[Stored items from a collection]
=== Section Start ===

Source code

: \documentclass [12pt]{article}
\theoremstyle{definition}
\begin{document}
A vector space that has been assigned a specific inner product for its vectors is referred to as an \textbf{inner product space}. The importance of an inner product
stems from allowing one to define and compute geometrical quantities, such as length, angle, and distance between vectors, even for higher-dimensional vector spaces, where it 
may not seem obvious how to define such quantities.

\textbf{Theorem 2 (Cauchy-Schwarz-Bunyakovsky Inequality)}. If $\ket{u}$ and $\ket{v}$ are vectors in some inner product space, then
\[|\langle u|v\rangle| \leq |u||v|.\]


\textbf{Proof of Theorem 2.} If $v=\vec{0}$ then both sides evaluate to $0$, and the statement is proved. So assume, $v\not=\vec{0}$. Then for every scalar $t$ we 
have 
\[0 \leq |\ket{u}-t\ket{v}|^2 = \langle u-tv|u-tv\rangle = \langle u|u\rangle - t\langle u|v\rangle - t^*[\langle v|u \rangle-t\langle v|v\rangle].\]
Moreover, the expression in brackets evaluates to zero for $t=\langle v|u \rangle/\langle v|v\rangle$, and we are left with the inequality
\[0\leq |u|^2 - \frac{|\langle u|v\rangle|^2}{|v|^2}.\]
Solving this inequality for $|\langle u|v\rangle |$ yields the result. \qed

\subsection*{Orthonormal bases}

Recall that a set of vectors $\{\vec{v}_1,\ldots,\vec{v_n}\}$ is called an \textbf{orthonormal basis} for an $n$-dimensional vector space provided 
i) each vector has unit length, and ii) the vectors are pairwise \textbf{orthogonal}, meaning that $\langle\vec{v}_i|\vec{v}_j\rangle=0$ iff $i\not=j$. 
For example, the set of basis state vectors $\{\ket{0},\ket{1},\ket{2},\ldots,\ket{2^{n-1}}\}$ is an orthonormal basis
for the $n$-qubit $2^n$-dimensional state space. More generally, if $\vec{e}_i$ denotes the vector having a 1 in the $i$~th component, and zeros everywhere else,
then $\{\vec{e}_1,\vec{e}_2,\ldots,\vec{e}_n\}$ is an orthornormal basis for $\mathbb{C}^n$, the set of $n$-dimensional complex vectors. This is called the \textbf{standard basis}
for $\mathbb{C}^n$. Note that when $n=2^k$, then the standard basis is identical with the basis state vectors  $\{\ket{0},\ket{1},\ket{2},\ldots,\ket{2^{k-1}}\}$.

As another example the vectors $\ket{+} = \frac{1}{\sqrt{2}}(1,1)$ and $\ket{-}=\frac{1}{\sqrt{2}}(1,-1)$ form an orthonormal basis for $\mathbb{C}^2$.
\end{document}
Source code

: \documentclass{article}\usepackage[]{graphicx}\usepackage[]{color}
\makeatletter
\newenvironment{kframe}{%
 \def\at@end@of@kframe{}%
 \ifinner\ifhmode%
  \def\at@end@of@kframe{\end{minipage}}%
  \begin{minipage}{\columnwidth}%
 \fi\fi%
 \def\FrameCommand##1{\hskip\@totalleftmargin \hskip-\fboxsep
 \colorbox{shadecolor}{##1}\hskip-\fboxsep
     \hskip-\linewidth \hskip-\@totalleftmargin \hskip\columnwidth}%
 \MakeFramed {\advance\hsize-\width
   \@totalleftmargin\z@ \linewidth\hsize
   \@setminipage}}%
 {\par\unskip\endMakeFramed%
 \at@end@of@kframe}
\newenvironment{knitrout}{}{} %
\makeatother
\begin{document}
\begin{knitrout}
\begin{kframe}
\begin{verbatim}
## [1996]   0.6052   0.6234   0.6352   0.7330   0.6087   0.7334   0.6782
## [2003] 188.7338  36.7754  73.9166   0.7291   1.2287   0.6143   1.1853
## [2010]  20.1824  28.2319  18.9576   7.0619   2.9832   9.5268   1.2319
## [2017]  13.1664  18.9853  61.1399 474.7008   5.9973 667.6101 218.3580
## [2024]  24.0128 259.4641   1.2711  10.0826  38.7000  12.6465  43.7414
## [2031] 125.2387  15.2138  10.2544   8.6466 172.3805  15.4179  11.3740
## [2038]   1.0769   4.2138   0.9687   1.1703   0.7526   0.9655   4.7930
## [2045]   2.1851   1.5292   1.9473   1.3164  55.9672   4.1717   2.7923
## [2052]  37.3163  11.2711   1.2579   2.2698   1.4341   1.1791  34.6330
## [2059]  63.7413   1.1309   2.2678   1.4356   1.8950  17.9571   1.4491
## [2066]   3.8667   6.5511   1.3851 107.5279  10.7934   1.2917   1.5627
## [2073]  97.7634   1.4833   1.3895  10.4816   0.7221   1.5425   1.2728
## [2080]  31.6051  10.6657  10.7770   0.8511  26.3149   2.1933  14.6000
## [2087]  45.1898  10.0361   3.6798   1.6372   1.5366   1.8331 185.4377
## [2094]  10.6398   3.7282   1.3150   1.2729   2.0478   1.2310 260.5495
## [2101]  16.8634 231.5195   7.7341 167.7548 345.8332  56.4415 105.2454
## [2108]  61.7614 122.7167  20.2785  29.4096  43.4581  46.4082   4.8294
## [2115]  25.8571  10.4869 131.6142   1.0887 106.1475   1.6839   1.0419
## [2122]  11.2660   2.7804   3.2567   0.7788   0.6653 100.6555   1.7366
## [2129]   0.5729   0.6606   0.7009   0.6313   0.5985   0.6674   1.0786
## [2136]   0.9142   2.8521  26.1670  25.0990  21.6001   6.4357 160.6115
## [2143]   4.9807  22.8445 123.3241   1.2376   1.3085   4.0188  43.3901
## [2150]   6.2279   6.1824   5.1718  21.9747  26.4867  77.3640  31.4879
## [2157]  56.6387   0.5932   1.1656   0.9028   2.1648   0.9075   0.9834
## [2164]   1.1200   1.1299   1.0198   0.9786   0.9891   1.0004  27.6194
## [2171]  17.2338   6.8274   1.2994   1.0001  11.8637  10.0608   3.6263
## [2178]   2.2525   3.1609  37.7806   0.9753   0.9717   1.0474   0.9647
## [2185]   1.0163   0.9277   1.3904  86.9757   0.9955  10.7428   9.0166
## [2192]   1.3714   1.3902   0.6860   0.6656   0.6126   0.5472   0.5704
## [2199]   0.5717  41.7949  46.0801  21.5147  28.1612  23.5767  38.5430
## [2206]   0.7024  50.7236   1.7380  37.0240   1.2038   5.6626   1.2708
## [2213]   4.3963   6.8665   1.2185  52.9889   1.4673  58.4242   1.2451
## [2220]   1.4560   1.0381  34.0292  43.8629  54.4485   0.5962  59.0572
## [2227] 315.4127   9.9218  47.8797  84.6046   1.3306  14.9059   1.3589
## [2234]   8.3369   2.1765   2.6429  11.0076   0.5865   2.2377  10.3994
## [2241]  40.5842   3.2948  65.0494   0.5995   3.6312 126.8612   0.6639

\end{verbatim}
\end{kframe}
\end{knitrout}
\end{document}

=== Section End ===

◆ **REQUIREMENT**
The lines to copy run from the start of the records above through the line holding "may not seem"; give them exactly, both ends included, and nothing else.

◆ **WRITTEN ANSWER**
Source code

: \documentclass [12pt]{article}
\theoremstyle{definition}
\begin{document}
A vector space that has been assigned a specific inner product for its vectors is referred to as an \textbf{inner product space}. The importance of an inner product
stems from allowing one to define and compute geometrical quantities, such as length, angle, and distance between vectors, even for higher-dimensional vector spaces, where it 
may not seem obvious how to define such quantities.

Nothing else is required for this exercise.